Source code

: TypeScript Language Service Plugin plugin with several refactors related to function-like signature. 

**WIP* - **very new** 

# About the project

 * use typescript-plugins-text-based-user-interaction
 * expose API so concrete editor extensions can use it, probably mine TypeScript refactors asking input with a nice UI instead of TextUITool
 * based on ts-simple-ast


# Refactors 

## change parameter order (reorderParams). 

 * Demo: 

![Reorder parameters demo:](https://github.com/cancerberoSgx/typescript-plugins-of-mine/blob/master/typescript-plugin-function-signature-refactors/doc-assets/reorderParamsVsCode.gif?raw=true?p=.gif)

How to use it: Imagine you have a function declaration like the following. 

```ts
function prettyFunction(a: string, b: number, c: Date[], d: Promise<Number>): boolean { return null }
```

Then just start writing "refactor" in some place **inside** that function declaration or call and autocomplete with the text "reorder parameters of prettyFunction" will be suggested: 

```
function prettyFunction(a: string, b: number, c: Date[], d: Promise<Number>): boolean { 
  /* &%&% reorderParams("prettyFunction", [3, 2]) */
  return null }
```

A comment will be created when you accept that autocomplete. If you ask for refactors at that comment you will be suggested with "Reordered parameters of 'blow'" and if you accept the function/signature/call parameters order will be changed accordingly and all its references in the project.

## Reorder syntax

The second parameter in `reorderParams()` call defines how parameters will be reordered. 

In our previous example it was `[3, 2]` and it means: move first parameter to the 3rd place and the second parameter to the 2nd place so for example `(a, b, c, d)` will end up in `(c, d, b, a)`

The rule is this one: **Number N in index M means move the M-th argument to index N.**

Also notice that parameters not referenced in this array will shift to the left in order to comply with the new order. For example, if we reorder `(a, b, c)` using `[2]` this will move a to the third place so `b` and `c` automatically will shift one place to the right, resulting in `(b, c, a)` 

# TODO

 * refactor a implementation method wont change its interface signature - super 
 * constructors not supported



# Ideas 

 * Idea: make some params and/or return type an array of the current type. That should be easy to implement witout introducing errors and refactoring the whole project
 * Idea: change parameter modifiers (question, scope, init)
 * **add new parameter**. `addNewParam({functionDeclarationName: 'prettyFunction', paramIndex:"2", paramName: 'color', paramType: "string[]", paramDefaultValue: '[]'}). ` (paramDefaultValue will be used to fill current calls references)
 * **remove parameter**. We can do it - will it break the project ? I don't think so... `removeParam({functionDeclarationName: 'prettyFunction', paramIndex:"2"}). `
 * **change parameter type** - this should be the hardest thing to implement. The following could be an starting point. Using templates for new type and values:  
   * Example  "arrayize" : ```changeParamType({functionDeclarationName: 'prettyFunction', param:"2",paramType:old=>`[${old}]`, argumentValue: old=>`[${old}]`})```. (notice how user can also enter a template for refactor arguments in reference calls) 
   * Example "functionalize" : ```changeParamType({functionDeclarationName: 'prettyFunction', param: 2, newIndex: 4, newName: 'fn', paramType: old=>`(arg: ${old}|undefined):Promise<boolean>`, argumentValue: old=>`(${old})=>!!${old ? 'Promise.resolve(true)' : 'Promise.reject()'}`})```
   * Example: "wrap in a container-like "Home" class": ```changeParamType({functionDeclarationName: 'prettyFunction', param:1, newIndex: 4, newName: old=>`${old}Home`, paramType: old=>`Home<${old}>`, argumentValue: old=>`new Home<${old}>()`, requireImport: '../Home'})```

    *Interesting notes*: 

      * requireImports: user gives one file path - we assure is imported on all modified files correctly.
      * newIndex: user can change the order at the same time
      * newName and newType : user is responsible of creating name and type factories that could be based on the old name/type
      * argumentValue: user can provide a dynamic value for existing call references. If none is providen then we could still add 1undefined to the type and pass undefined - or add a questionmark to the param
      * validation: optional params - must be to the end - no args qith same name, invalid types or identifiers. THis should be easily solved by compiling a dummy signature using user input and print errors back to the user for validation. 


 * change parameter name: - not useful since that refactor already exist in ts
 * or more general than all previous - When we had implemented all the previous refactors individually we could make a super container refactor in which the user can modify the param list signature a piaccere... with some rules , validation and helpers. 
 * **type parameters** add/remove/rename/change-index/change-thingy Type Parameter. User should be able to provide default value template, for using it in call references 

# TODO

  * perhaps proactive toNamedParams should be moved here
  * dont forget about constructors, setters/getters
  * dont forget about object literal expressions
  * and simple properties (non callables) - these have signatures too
════════════════
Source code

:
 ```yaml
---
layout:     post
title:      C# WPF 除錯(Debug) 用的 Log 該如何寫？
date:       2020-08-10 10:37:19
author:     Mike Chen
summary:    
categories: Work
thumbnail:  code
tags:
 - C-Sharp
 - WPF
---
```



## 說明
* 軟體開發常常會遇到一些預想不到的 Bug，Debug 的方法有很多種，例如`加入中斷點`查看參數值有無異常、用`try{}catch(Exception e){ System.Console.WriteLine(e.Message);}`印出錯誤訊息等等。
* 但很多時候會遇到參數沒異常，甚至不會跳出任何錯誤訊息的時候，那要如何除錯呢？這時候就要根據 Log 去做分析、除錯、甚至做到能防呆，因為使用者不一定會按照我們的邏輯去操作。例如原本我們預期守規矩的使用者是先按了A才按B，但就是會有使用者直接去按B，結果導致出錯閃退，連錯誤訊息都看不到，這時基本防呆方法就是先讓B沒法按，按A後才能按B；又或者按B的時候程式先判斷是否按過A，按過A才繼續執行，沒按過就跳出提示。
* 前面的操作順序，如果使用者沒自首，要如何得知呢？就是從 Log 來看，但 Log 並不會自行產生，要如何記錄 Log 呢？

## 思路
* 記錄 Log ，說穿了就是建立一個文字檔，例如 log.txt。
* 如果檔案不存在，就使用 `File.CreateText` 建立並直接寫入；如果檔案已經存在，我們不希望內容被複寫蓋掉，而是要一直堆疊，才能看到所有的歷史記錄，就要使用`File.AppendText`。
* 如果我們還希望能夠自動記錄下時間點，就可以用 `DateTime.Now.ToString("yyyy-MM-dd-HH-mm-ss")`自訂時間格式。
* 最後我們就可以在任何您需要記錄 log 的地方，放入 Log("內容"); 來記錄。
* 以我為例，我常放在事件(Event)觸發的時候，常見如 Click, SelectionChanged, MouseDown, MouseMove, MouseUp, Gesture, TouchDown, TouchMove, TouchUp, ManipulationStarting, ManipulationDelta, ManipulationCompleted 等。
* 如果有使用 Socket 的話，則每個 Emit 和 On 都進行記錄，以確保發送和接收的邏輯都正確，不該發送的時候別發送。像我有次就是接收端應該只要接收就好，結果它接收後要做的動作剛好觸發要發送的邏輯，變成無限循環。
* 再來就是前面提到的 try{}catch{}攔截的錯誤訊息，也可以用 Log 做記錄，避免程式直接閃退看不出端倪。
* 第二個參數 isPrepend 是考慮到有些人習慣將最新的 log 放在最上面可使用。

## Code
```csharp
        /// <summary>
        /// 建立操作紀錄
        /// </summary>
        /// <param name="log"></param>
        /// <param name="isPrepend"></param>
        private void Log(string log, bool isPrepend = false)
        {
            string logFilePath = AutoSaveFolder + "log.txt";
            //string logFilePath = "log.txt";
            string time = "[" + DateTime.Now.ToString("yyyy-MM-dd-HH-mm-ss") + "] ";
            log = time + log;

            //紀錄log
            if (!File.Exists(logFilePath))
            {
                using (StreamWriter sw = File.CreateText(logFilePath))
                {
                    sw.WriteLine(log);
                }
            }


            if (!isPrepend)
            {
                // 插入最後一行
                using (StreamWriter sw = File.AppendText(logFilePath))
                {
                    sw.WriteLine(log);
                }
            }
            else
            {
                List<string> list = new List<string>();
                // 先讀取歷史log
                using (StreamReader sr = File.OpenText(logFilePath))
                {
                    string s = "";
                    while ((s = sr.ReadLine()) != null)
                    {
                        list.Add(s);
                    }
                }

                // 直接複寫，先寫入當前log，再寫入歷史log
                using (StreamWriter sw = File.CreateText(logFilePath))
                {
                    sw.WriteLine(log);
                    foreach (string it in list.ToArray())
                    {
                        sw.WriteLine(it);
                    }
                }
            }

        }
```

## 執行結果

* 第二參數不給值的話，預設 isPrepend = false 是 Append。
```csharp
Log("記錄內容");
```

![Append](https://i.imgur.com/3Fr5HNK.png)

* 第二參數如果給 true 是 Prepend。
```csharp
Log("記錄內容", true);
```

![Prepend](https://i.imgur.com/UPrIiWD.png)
════════════════
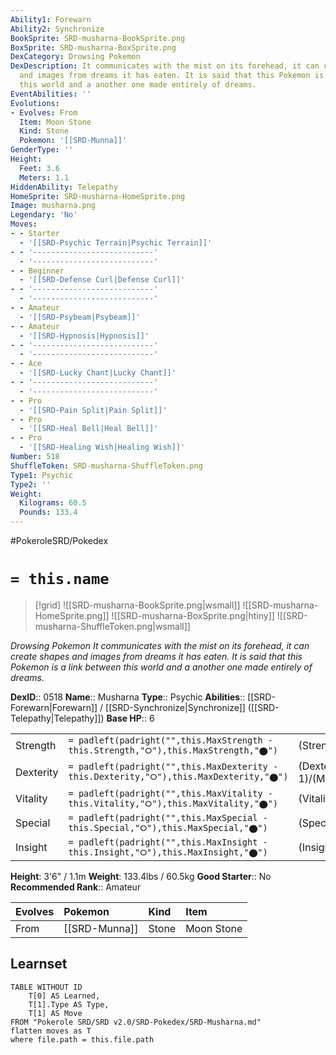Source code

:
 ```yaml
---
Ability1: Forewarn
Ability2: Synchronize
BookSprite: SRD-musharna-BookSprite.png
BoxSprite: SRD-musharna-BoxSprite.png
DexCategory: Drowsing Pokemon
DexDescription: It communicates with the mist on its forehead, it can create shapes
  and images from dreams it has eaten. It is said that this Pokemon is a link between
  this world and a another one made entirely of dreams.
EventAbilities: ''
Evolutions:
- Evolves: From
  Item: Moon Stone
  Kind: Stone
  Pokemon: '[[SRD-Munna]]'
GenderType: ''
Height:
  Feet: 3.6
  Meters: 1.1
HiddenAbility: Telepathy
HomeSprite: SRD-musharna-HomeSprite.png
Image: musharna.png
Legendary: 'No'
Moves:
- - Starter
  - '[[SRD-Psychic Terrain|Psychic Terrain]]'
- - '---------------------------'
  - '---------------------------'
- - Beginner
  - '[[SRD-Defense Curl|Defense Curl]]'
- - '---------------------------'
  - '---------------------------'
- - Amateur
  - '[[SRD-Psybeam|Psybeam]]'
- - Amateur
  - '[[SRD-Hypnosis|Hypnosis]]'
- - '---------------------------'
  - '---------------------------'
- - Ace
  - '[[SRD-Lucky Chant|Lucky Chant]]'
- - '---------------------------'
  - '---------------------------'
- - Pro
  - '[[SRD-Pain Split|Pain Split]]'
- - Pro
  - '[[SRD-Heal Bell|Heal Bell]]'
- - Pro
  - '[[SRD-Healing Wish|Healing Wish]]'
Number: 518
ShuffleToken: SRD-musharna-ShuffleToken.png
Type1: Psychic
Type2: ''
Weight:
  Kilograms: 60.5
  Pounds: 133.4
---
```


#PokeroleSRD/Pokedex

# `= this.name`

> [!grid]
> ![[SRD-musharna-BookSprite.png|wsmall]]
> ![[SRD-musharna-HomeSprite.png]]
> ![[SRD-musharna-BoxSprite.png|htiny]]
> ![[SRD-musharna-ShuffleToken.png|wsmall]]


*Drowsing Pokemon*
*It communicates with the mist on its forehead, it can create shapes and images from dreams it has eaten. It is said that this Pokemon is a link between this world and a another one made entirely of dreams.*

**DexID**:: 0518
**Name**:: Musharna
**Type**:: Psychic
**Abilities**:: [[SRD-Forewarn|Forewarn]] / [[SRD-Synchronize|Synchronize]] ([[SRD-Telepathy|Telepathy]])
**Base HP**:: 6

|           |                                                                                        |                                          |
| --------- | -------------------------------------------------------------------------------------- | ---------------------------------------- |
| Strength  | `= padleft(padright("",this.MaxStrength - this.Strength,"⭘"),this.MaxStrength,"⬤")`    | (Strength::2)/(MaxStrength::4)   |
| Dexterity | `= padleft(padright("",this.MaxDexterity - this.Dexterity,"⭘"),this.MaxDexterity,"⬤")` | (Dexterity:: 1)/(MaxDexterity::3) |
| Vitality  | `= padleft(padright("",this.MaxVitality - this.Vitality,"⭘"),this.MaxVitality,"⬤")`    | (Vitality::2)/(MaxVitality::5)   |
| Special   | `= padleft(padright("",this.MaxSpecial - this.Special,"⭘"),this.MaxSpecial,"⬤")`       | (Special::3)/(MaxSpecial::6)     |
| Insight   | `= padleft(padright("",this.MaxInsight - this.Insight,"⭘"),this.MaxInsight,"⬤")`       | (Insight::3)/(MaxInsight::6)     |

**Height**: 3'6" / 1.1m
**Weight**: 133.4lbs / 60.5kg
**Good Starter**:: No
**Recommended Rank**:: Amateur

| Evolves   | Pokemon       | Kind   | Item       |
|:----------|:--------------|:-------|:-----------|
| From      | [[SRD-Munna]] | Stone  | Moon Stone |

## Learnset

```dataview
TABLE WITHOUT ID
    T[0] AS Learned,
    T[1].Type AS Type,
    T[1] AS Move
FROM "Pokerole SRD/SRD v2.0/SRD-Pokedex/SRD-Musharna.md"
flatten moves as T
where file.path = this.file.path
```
════════════════
:: The task ::
Scan the material above. Copy each line that holds the word "Item".

:: Solution to this task ::
  Item: Moon Stone
| Evolves   | Pokemon       | Kind   | Item       |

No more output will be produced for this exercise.